Granted, all of this SA can be in error if no further communication is available. Even the best laid plans can go awry, and lack of communication will make that deviation opaque (the opposite of transparent) to the supervisor. But we should also note that having an a priori plan in place makes communication more efficient. Instead of having to report all three levels of SA (what is going on, why, and what to expect next), the subordinate will generally have to report only current status or, perhaps, only deviations. The presence of pre-planned alternatives and acceptable error bounds (as represented partially by the pre-planned decision point in Fig. 2) makes it possible to further reduce communication needs. If, anywhere from time 1:00 to 2:00 the subordinate reports finding a target, then the behavior at the time 2:00 decision point becomes predictable. Even more, if at some time after 2:00 the subordinate reports that it is Monitoring, the superior is entitled to conclude that the reason is because a target was found during Search. Even in the event where the entire plan is made impracticable, having had a shared plan makes communication about future behaviors more efficient by giving all participants a shared ground to build from. If, for example, a fuel leak makes sustained Monitoring impossible, both supervisor and subordinate will know (at least approximately) where the agent is, how much range is required to get home, that a target has been detected, that the monitoring objective will have to be abandoned, etc. And all of this knowledge is shared with little or no “in the moment” information exchange or processing.

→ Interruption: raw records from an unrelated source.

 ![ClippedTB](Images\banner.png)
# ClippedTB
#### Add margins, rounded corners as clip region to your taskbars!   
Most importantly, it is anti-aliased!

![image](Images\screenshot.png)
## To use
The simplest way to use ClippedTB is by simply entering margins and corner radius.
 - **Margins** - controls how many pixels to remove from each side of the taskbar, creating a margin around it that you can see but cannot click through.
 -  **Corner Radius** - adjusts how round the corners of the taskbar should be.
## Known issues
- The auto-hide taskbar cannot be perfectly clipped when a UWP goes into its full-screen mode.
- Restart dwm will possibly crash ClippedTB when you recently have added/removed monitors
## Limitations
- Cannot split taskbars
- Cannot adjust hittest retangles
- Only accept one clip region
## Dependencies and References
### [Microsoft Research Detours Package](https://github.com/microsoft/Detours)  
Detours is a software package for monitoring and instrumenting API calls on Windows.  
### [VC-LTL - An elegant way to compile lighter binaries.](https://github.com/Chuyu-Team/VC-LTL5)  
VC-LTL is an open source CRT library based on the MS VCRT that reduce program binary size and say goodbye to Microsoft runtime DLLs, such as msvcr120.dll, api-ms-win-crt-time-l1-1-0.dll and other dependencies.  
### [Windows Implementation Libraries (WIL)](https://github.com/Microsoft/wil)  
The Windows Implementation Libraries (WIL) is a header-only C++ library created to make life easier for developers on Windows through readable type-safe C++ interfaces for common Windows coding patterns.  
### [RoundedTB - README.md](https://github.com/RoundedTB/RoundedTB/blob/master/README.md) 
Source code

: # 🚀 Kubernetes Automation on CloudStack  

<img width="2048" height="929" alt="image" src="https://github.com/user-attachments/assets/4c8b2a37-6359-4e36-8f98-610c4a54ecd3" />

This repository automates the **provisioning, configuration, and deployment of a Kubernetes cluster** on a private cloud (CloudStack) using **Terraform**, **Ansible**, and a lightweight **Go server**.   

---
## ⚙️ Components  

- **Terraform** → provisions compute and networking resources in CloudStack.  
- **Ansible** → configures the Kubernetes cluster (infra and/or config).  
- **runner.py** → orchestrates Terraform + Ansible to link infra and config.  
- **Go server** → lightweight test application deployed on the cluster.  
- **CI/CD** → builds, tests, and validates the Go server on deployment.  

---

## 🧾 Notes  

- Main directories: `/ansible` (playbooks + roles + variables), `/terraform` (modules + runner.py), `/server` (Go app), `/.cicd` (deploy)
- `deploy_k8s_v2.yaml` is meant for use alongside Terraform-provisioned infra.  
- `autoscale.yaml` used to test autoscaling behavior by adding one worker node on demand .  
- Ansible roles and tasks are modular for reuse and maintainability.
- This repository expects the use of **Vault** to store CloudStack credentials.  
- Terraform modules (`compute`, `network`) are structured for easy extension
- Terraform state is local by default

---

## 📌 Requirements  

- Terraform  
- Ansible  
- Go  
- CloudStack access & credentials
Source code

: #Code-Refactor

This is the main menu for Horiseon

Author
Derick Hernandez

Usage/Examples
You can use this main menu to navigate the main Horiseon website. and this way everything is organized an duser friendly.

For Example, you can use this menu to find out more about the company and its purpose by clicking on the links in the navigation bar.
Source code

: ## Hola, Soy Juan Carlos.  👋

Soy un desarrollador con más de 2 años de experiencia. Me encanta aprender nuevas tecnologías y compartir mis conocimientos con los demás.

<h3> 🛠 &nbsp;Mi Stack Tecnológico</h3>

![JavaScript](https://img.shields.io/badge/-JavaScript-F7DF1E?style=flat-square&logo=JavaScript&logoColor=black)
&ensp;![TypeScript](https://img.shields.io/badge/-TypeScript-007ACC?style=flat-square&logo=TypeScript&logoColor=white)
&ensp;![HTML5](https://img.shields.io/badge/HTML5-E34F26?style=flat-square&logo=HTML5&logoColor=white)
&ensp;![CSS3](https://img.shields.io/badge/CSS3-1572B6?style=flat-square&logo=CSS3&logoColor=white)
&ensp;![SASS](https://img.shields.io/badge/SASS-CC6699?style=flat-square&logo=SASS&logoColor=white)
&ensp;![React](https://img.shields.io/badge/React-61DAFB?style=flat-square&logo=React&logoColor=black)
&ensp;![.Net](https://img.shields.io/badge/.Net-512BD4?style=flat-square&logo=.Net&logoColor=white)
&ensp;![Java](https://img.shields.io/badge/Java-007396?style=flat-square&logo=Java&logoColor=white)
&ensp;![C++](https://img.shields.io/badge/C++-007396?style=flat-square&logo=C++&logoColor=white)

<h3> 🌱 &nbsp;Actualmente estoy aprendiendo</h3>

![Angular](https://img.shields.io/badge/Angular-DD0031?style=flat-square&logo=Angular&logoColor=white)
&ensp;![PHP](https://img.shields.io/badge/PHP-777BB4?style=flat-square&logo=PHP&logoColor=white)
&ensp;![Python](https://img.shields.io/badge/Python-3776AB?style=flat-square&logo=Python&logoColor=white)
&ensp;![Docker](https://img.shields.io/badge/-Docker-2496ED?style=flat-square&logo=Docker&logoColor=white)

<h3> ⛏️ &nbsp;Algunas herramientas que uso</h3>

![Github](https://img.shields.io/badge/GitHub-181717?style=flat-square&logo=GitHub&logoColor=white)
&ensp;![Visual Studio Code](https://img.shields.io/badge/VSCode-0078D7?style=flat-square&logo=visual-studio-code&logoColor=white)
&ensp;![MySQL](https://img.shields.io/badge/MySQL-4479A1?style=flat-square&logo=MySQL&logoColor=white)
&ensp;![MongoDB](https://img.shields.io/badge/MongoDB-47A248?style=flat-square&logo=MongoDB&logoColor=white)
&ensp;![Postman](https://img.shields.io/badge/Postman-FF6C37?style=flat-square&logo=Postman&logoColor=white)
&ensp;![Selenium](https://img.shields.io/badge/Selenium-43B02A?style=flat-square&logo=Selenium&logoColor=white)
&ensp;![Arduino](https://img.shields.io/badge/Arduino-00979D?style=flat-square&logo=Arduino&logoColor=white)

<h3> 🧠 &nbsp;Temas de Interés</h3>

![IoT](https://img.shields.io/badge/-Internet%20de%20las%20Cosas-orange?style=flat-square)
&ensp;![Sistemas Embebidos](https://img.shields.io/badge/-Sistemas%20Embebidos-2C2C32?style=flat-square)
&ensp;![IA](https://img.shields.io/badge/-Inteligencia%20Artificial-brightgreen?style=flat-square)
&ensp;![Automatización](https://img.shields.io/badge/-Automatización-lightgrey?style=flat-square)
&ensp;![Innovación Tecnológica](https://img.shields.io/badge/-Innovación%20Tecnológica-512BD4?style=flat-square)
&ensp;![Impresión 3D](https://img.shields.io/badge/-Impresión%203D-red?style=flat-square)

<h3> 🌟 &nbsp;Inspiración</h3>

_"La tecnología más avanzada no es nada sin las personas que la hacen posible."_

The above example emphasizes the role of pre-mission planning in establishing “displaced transparency”, but that is not the only way transparent information can be displaced. After action reviews, debriefings and explanations also provide after-the-fact transparent information as well. Admittedly, this information is not provided in a timely fashion to enable a supervisor to override or correct behavior which may not be desired, but insofar as work with this particular subordinate continues in the future, it does play a mutual learning and trust building/tuning role. By learning how the subordinate thought and behaved in a specific situation, and potentially by offering advice or instruction about how future instances should be handled, the supervisor can shape future behavior in much the same way that planning shapes behavior (and information interpretation) before execution. As Tannenbaum and Cerasoli [15] have said, after-action debriefs are an effective and efficient means of improving team performance and team cohesion. Their meta-analysis of debriefing studies (covering 46 samples and 2,136 individual participants) indicated that on average, debriefs improve effectiveness over a control group by approximately 25% (d = .67).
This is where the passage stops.